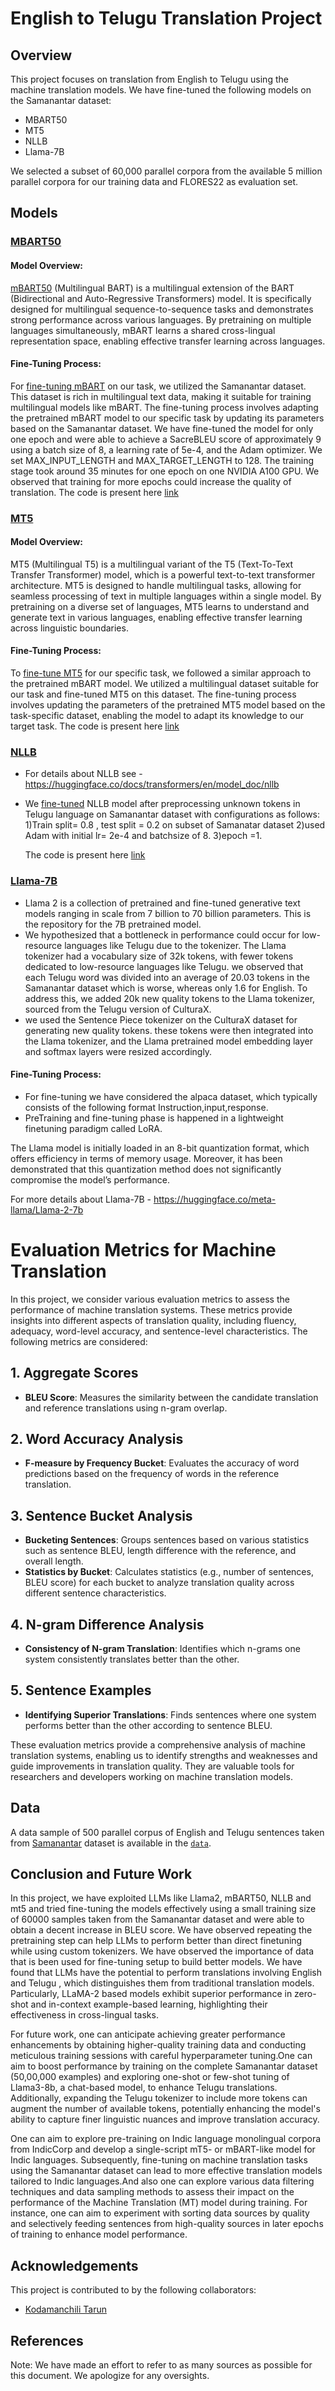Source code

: # English to Telugu Translation Project

## Overview
This project focuses on translation from English to Telugu using the machine translation models. We have fine-tuned the following models on the Samanantar dataset:
- MBART50
- MT5
- NLLB
- Llama-7B

We selected a subset of 60,000 parallel corpora from the available 5 million parallel corpora for our training data  and FLORES22 as evaluation set.

## Models
### [MBART50](https://arxiv.org/pdf/2008.00401.pdf)

#### Model Overview:
[mBART50](https://arxiv.org/pdf/2008.00401.pdf) (Multilingual BART) is a multilingual extension of the BART (Bidirectional and Auto-Regressive Transformers) model. It is specifically designed for multilingual sequence-to-sequence tasks and demonstrates strong performance across various languages. By pretraining on multiple languages simultaneously, mBART learns a shared cross-lingual representation space, enabling effective transfer learning across languages.

#### Fine-Tuning Process:
For [fine-tuning mBART](https://huggingface.co/transformers/v4.7.0/model_doc/mbart.html) on our task, we utilized the Samanantar dataset. This dataset is rich in multilingual text data, making it suitable for training multilingual models like mBART. The fine-tuning process involves adapting the pretrained mBART model to our specific task by updating its parameters based on the Samanantar dataset. We have fine-tuned the model for only one epoch and were able to achieve a SacreBLEU score of approximately 9 using a batch size of 8, a learning rate of 5e-4, and the Adam optimizer. We set MAX_INPUT_LENGTH and MAX_TARGET_LENGTH to 128. The training stage took around 35 minutes for one epoch on one NVIDIA A100 GPU. We observed that training for more epochs could increase the quality of translation. The code is present here [link](./MBart50model.py)


### [MT5](https://arxiv.org/abs/2010.11934)

#### Model Overview:
MT5 (Multilingual T5) is a multilingual variant of the T5 (Text-To-Text Transfer Transformer) model, which is a powerful text-to-text transformer architecture. MT5 is designed to handle multilingual tasks, allowing for seamless processing of text in multiple languages within a single model. By pretraining on a diverse set of languages, MT5 learns to understand and generate text in various languages, enabling effective transfer learning across linguistic boundaries.

#### Fine-Tuning Process:
To [fine-tune MT5](https://huggingface.co/docs/transformers/v4.14.1/en/model_doc/mt5) for our specific task, we followed a similar approach to the pretrained mBART model. We utilized a multilingual dataset suitable for our task and fine-tuned MT5 on this dataset. The fine-tuning process involves updating the parameters of the pretrained MT5 model based on the task-specific dataset, enabling the model to adapt its knowledge to our target task.  The code is present here [link](./mT5model.py)


### [NLLB](https://arxiv.org/abs/2207.04672)
- For details about NLLB see - https://huggingface.co/docs/transformers/en/model_doc/nllb
- We [fine-tuned](https://discuss.huggingface.co/t/fine-tuning-nllb-model/31237) NLLB model after preprocessing unknown tokens in Telugu language on Samanantar dataset with configurations as follows:
1)Train split= 0.8 , test split = 0.2 on subset of Samanatar dataset 
2)used Adam with initial lr= 2e-4 and batchsize of 8.
3)epoch =1.

  The code is present here [link](./NLLB_finetunedmodel.ipynb)

### [Llama-7B](https://arxiv.org/abs/2307.09288)
- Llama 2 is a collection of pretrained and fine-tuned generative text models ranging in scale from 7 billion to 70 billion parameters. This is the repository for the 7B pretrained model.
-  We hypothesized that a bottleneck in performance could occur for low-resource languages like Telugu due to the tokenizer. The Llama tokenizer had a vocabulary size of 32k tokens, with fewer tokens dedicated to low-resource languages like Telugu. we observed that each Telugu word was divided into an average of 20.03 tokens in the Samanantar dataset which is worse, whereas only 1.6 for English. To address this, we added 20k new quality tokens to the Llama tokenizer, sourced from the Telugu version of CulturaX.
- we used the Sentence Piece tokenizer on the CulturaX dataset for generating new quality tokens. these tokens were then integrated into the Llama tokenizer, and the Llama pretrained model embedding layer and softmax layers were resized accordingly.

#### Fine-Tuning Process:
- For fine-tuning we have considered the alpaca dataset, which typically consists of the following format Instruction,input,response.
- PreTraining and fine-tuning phase is happened in a lightweight finetuning paradigm called LoRA.

The Llama model is initially loaded in an 8-bit quantization format, which offers efficiency in terms of memory usage. Moreover, it has been demonstrated that this quantization method does not significantly compromise the model’s performance.

For more details about Llama-7B - https://huggingface.co/meta-llama/Llama-2-7b
 

# Evaluation Metrics for Machine Translation

In this project, we consider various evaluation metrics to assess the performance of machine translation systems. These metrics provide insights into different aspects of translation quality, including fluency, adequacy, word-level accuracy, and sentence-level characteristics. The following metrics are considered:

## 1. Aggregate Scores
- **BLEU Score**: Measures the similarity between the candidate translation and reference translations using n-gram overlap.

## 2. Word Accuracy Analysis
- **F-measure by Frequency Bucket**: Evaluates the accuracy of word predictions based on the frequency of words in the reference translation.

## 3. Sentence Bucket Analysis
- **Bucketing Sentences**: Groups sentences based on various statistics such as sentence BLEU, length difference with the reference, and overall length.
- **Statistics by Bucket**: Calculates statistics (e.g., number of sentences, BLEU score) for each bucket to analyze translation quality across different sentence characteristics.

## 4. N-gram Difference Analysis
- **Consistency of N-gram Translation**: Identifies which n-grams one system consistently translates better than the other.

## 5. Sentence Examples
- **Identifying Superior Translations**: Finds sentences where one system performs better than the other according to sentence BLEU.

These evaluation metrics provide a comprehensive analysis of machine translation systems, enabling us to identify strengths and weaknesses and guide improvements in translation quality. They are valuable tools for researchers and developers working on machine translation models.


## Data
A data sample of 500 parallel corpus of English and Telugu sentences  taken from [Samanantar](https://ai4bharat.iitm.ac.in/samanantar/) dataset  is available in the [`data`](./Data).


## Conclusion and Future Work
In this project, we have exploited LLMs like Llama2, mBART50, NLLB and mt5 and tried fine-tuning the models effectively using a small training size of 60000 samples taken from the Samanantar dataset and were able to obtain a decent increase in BLEU score. We have observed repeating the pretraining step can help LLMs to perform better than direct finetuning while using custom tokenizers. We have observed the importance of data that is been used for fine-tuning setup to build better models. We have found that LLMs have the potential
to perform translations involving English and
Telugu , which distinguishes
them from traditional translation models. Particularly, LLaMA-2 based models exhibit superior performance in zero-shot and in-context example-based learning, highlighting their effectiveness in cross-lingual tasks.

For future work, one can anticipate achieving greater performance enhancements by obtaining higher-quality training data and conducting meticulous training sessions with careful hyperparameter tuning.One can aim to boost performance by training on the complete Samanantar dataset (50,00,000 examples) and exploring one-shot or few-shot tuning of Llama3-8b, a chat-based model, to enhance Telugu translations. Additionally, expanding the Telugu tokenizer to include more tokens can augment the number of available tokens, potentially enhancing the model's ability to capture finer linguistic nuances and improve translation accuracy.

One can aim to explore pre-training on Indic language monolingual corpora from IndicCorp and develop a single-script mT5- or mBART-like model for Indic languages. Subsequently, fine-tuning on machine translation tasks using the Samanantar dataset can lead to more effective translation models tailored to Indic languages.And also one can explore various data filtering techniques and data sampling methods  to assess their impact on the performance of the Machine Translation (MT) model during training. For instance, one can aim to experiment with sorting data sources by quality and selectively feeding sentences from high-quality sources in later epochs of training to enhance model performance.


## Acknowledgements
This project is contributed to by the following collaborators:

- [Kodamanchili Tarun](https://github.com/kodamanchili-tarun)


## References 

Note: We have made an effort to refer to as many sources as possible for this document. We apologize for any oversights.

_ _ _ _ _

▶ [EXERCISE AIM]:
Among the lines of the entries, count those containing the string "considered" and give only the number.

▶ [YOUR SOLUTION]:
2